**WHAT THIS TASK INVOLVES**. Output the entries below word for word, stopping once the line containing "<div align=center>" is done, and omit each picture.

**SUPPLIED RECORDS**.
◆ ◆ ◆ ◆
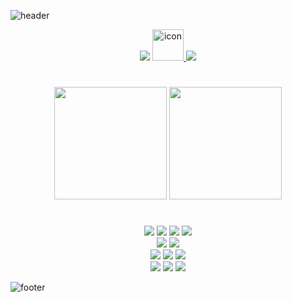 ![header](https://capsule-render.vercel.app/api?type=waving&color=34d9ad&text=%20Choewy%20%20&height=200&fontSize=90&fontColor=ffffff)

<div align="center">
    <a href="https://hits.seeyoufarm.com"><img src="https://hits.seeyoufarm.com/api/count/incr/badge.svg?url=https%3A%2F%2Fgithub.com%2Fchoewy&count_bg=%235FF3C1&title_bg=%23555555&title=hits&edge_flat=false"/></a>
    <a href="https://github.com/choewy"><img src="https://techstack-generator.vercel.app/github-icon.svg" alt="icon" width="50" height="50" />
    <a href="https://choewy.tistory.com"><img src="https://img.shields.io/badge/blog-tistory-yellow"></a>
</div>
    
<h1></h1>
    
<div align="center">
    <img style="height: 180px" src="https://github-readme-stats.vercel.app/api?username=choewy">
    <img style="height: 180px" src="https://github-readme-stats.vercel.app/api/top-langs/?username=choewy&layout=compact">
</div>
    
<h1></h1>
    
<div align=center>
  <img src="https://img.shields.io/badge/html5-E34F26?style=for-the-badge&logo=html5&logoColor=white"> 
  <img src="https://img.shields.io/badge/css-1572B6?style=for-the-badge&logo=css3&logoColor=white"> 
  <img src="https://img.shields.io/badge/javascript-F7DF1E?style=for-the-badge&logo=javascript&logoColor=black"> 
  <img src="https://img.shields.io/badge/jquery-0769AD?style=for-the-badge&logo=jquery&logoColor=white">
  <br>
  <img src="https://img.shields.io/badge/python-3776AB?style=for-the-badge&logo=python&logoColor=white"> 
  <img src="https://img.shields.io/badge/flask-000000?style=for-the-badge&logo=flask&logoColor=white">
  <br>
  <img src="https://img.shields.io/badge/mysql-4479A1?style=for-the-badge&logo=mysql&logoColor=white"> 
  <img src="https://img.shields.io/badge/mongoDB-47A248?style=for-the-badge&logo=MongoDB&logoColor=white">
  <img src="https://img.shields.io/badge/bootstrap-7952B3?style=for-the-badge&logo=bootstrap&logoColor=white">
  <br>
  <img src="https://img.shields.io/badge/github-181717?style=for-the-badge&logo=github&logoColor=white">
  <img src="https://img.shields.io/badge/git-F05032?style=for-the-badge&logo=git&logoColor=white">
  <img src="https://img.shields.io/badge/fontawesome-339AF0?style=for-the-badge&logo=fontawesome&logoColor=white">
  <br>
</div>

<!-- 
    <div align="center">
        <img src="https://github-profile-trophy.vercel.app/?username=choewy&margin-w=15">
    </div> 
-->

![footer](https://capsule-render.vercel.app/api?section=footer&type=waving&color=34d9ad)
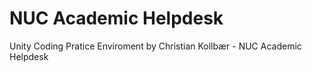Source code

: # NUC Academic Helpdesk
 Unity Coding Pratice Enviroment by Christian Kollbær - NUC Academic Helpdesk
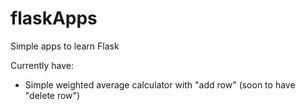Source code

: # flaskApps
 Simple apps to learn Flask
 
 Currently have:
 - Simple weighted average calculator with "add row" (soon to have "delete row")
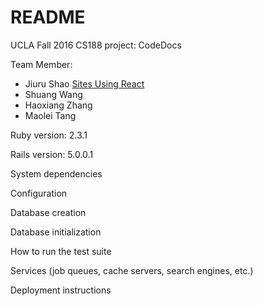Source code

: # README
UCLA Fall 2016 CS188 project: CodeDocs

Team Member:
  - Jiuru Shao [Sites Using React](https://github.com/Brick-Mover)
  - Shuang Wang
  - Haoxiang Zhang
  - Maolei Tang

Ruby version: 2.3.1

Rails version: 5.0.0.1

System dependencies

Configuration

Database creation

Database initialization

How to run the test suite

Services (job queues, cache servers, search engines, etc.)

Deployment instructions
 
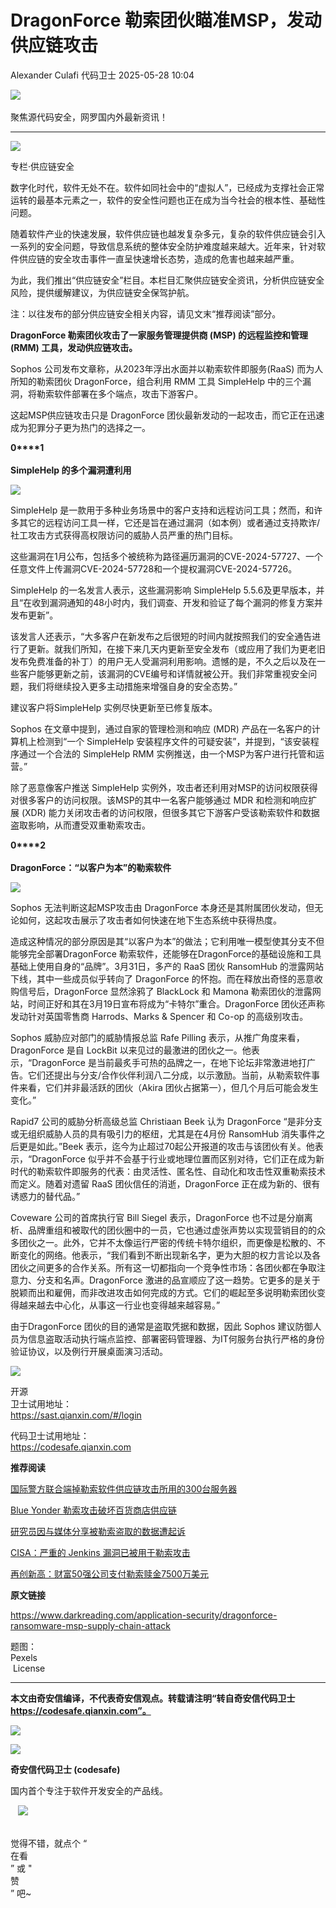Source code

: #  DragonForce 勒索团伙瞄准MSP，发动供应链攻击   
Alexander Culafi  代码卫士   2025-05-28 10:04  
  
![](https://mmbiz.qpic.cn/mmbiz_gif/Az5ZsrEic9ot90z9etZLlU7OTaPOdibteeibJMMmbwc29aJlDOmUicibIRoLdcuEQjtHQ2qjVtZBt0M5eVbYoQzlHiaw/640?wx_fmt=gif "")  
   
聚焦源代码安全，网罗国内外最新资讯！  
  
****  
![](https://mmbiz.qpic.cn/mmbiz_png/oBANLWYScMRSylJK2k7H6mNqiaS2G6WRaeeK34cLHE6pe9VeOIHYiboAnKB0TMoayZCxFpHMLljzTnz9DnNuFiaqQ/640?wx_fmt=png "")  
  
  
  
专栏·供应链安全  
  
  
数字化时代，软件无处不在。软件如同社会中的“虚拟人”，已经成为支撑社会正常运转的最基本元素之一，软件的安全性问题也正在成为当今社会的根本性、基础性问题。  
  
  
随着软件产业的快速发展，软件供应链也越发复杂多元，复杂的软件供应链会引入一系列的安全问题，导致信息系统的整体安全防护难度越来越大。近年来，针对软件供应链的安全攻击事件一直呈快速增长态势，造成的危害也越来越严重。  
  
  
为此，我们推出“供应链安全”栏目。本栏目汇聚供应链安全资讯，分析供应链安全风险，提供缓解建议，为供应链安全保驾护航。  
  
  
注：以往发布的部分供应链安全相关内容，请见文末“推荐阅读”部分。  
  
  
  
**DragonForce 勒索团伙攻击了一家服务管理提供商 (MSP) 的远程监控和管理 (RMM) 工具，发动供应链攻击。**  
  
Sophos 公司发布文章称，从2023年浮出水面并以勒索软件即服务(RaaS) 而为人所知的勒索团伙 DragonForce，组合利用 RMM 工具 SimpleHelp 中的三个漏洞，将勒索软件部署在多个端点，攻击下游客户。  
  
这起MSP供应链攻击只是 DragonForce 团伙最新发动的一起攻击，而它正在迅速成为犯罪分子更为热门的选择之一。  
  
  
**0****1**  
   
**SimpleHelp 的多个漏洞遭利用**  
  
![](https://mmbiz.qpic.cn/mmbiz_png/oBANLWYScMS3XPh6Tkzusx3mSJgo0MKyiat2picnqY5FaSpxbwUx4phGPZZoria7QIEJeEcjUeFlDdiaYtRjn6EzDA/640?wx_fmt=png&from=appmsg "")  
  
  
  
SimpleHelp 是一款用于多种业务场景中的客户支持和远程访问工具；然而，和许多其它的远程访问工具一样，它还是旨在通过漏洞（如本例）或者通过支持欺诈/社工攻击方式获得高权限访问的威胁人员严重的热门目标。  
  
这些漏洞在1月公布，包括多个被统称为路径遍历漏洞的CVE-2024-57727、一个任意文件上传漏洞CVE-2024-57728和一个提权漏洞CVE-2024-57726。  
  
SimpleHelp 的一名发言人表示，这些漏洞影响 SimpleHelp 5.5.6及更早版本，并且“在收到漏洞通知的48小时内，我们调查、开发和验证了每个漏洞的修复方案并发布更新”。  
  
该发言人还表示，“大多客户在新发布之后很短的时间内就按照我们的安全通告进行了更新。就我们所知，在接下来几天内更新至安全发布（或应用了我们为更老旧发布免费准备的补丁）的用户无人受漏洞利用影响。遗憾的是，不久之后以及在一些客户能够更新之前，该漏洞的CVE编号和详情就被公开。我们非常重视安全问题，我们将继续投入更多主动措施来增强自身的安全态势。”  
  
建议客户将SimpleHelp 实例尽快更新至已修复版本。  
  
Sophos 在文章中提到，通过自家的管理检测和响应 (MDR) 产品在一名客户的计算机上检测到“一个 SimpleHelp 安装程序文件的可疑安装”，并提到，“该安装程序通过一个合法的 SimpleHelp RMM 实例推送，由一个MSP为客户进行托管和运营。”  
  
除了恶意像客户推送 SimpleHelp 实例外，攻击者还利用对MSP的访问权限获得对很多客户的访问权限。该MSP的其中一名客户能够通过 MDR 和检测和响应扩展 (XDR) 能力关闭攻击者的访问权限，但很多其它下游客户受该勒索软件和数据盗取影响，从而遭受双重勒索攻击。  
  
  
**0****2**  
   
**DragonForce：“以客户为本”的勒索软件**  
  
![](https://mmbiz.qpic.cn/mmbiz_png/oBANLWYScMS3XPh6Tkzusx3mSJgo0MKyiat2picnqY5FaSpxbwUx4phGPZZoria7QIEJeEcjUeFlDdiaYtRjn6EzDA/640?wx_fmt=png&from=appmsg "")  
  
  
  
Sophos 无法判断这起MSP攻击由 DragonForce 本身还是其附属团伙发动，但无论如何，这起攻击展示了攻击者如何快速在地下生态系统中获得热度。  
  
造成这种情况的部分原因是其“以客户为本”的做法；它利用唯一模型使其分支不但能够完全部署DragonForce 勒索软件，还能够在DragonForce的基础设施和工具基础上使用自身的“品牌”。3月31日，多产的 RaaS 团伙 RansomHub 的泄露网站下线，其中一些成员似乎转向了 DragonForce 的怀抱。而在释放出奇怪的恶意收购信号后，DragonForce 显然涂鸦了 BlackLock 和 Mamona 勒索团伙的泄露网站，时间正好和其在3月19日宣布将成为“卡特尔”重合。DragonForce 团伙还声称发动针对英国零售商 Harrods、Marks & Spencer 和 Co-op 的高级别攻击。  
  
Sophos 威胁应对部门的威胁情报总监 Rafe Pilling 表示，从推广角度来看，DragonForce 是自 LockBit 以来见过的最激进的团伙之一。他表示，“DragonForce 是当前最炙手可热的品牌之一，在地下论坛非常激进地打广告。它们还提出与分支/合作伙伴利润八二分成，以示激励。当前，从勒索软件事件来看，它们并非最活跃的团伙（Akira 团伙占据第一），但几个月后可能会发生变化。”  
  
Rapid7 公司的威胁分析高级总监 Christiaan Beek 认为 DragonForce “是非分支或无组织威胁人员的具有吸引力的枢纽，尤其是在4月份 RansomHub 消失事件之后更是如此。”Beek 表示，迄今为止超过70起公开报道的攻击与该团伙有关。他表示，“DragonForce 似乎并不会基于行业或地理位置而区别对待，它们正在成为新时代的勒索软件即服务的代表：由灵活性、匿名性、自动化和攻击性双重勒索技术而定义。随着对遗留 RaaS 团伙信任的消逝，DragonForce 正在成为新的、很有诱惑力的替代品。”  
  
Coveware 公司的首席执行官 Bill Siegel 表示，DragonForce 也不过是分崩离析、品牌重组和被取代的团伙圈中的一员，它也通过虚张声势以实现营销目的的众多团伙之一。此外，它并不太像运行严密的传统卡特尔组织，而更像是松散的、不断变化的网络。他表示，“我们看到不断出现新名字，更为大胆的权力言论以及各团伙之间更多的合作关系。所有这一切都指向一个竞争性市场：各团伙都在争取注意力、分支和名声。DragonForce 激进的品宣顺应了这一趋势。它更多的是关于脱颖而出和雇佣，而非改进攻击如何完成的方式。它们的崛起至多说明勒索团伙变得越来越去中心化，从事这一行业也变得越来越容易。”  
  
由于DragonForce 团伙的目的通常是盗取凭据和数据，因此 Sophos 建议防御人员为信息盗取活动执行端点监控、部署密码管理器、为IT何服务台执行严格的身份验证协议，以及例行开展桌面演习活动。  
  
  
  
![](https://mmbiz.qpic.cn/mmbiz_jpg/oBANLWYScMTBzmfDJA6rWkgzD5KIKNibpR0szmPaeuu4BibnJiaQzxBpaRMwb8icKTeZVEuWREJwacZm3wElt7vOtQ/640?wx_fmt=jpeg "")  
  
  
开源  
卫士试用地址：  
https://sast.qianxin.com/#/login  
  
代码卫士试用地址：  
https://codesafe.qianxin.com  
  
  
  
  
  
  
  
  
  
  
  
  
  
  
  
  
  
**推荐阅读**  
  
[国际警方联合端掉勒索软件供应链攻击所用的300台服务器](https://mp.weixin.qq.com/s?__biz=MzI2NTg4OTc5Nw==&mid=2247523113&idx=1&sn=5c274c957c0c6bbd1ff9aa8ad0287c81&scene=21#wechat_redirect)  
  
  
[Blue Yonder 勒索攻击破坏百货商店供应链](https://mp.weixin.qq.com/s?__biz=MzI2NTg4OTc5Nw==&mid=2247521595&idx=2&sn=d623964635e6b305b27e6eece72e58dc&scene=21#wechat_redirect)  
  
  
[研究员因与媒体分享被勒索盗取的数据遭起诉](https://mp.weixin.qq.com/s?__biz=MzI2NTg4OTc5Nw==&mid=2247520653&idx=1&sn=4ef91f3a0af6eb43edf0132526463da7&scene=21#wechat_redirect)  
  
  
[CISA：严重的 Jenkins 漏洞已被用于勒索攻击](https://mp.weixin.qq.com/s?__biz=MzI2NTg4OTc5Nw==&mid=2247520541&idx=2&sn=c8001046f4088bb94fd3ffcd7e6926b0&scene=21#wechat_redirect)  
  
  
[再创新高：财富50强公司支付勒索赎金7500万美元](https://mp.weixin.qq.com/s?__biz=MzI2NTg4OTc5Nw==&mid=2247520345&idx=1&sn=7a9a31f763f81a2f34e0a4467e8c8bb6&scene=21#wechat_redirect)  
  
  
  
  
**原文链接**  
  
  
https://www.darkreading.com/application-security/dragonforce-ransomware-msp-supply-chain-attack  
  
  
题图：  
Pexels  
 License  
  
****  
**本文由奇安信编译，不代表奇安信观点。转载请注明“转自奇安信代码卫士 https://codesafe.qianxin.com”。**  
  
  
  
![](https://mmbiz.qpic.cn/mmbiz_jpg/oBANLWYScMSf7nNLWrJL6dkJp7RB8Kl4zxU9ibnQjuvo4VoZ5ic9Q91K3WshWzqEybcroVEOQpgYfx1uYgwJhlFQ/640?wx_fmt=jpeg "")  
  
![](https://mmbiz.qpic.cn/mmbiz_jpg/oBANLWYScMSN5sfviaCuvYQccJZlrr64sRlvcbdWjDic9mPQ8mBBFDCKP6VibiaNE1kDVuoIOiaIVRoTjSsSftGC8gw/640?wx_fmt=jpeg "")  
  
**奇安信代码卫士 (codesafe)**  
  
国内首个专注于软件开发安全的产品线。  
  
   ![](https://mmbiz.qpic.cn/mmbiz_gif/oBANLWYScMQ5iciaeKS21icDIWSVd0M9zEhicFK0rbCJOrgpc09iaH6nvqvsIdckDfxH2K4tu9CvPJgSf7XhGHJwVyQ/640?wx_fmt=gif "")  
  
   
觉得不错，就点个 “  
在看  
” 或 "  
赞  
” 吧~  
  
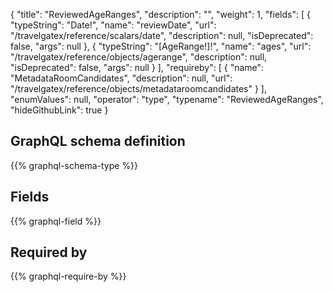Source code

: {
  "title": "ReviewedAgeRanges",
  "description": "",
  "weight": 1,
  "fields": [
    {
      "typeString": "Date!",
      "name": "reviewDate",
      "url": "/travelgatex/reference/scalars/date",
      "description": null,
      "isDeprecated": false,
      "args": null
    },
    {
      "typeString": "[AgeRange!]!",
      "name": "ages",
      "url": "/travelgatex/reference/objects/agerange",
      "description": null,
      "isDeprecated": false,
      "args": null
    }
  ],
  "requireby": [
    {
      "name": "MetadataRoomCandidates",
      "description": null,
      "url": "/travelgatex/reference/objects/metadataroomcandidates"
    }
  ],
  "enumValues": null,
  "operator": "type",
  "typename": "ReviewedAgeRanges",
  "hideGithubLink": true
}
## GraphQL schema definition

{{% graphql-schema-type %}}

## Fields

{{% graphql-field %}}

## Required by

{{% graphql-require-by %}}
◆ ◆ ◆ ◆
**OUTPUT FOR THIS TASK**.
 ![header](https://capsule-render.vercel.app/api?type=waving&color=34d9ad&text=%20Choewy%20%20&height=200&fontSize=90&fontColor=ffffff)

<div align="center">
    <a href="https://hits.seeyoufarm.com"><img src="https://hits.seeyoufarm.com/api/count/incr/badge.svg?url=https%3A%2F%2Fgithub.com%2Fchoewy&count_bg=%235FF3C1&title_bg=%23555555&title=hits&edge_flat=false"/></a>
    <a href="https://github.com/choewy"><img src="https://techstack-generator.vercel.app/github-icon.svg" alt="icon" width="50" height="50" />
    <a href="https://choewy.tistory.com"><img src="https://img.shields.io/badge/blog-tistory-yellow"></a>
</div>
    
<h1></h1>
    
<div align="center">
    <img style="height: 180px" src="https://github-readme-stats.vercel.app/api?username=choewy">
    <img style="height: 180px" src="https://github-readme-stats.vercel.app/api/top-langs/?username=choewy&layout=compact">
</div>
    
<h1></h1>
    
<div align=center>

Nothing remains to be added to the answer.